**AIM OF THE TASK**. Pick out the lines below with "const" and list them.

(DATA SECTION)

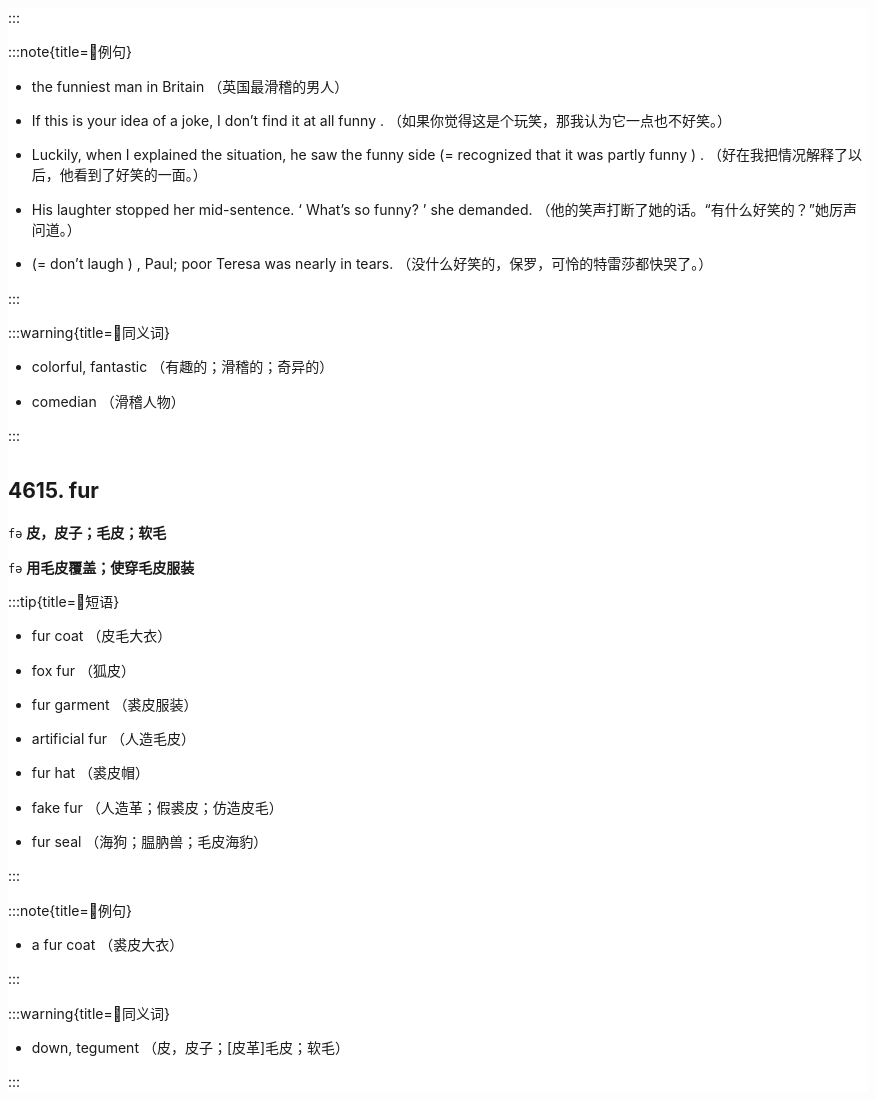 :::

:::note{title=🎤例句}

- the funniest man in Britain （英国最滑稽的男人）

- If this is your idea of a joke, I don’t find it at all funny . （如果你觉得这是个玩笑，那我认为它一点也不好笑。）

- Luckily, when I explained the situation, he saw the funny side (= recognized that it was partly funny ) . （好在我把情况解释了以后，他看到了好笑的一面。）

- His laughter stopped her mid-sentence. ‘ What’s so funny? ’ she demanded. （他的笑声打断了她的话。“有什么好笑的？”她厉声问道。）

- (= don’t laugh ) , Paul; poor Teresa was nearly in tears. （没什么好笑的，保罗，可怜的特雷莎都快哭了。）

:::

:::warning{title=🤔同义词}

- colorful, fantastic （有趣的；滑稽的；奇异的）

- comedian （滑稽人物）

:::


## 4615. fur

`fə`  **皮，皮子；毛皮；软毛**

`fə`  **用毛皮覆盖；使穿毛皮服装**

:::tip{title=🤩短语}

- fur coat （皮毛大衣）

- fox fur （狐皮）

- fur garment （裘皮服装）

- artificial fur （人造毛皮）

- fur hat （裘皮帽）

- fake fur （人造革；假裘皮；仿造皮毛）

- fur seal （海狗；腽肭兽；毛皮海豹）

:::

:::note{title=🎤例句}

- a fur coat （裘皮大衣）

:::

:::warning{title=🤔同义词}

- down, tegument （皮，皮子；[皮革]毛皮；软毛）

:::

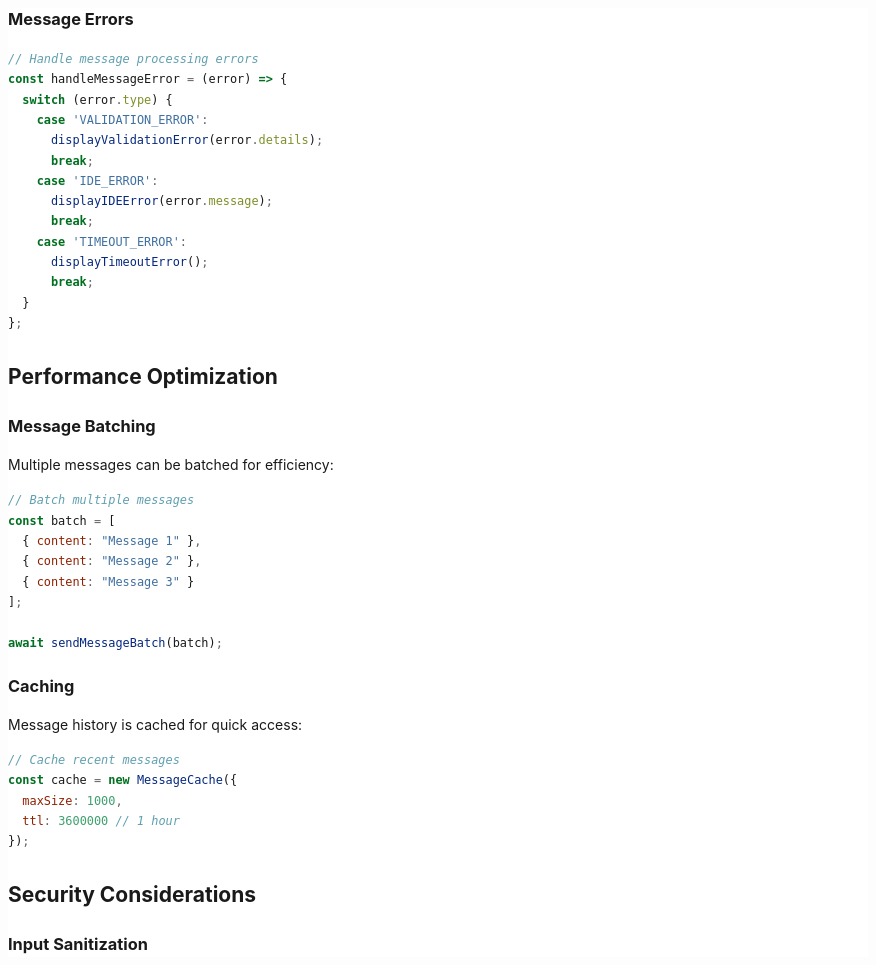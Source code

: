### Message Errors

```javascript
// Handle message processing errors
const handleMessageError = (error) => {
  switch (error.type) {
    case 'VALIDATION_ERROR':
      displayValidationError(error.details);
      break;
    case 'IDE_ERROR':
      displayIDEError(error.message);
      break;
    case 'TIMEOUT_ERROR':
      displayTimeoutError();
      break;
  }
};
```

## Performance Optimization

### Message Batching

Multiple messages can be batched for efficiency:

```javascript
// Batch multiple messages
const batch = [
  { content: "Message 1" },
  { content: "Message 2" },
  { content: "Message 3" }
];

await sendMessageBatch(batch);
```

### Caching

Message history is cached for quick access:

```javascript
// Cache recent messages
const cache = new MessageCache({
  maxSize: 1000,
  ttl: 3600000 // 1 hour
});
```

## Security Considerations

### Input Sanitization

(End DATA SECTION)

**SOLUTION BELOW**.
const handleMessageError = (error) => {
const batch = [
const cache = new MessageCache({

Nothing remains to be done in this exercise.